== EXERCISE AIM ==
Take from the entries below the stretch from the line with "# Instagram Scrapper" through the line with "- First, download chromedriver.", and return it exactly, leaving the pictures out.

== GIVEN DATA ==
☆ ☆ ☆ ☆ ☆

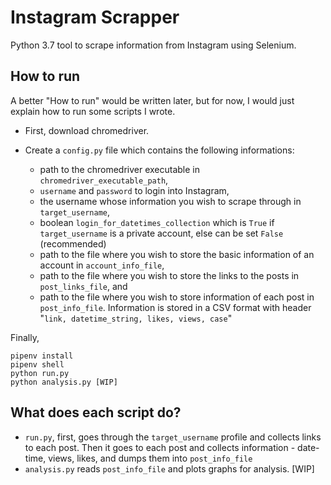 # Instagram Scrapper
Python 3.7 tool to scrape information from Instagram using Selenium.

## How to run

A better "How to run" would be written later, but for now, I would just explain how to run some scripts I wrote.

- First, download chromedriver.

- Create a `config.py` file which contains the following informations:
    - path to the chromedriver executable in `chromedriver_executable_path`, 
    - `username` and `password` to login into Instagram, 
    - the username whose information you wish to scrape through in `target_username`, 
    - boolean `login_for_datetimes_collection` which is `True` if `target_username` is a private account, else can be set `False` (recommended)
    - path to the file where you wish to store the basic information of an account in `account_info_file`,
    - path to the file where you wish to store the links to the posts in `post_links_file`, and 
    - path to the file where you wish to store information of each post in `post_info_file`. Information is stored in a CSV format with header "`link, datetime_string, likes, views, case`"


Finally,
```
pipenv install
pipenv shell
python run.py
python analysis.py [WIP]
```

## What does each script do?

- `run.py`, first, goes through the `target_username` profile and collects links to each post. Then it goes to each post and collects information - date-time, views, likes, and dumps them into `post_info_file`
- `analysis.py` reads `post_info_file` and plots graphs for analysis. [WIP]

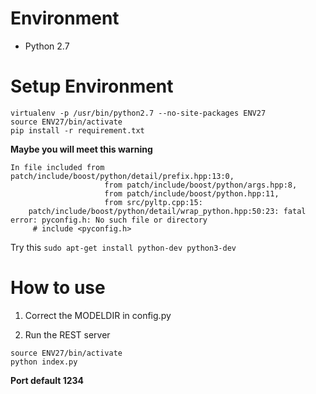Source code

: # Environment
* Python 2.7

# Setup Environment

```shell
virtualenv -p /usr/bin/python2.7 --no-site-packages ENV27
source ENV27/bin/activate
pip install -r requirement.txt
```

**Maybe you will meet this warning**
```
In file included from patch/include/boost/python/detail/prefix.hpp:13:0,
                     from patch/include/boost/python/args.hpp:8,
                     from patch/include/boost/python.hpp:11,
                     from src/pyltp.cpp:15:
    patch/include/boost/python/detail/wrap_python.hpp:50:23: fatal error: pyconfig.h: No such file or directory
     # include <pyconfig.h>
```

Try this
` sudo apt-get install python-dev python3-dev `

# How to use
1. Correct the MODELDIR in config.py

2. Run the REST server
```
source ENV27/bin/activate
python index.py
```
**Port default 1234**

☆ ☆ ☆ ☆ ☆

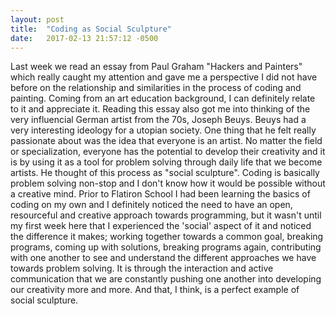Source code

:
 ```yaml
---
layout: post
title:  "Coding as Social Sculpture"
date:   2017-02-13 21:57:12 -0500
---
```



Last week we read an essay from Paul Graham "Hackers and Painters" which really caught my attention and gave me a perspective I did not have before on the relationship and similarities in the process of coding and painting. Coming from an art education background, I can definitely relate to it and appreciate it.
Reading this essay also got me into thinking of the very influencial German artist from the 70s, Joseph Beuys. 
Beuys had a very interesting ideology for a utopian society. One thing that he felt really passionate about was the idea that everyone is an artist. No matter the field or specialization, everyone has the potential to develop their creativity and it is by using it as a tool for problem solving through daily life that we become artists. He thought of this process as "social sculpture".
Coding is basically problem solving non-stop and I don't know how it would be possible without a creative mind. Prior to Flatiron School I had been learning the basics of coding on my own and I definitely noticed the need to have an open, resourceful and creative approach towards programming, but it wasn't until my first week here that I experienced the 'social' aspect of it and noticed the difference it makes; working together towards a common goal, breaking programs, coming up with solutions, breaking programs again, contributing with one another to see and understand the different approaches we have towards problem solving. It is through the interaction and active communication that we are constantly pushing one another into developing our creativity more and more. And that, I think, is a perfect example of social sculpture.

☆ ☆ ☆ ☆ ☆

== THE COMPLETED TASK ==
 # Instagram Scrapper
Python 3.7 tool to scrape information from Instagram using Selenium.

## How to run

A better "How to run" would be written later, but for now, I would just explain how to run some scripts I wrote.

- First, download chromedriver.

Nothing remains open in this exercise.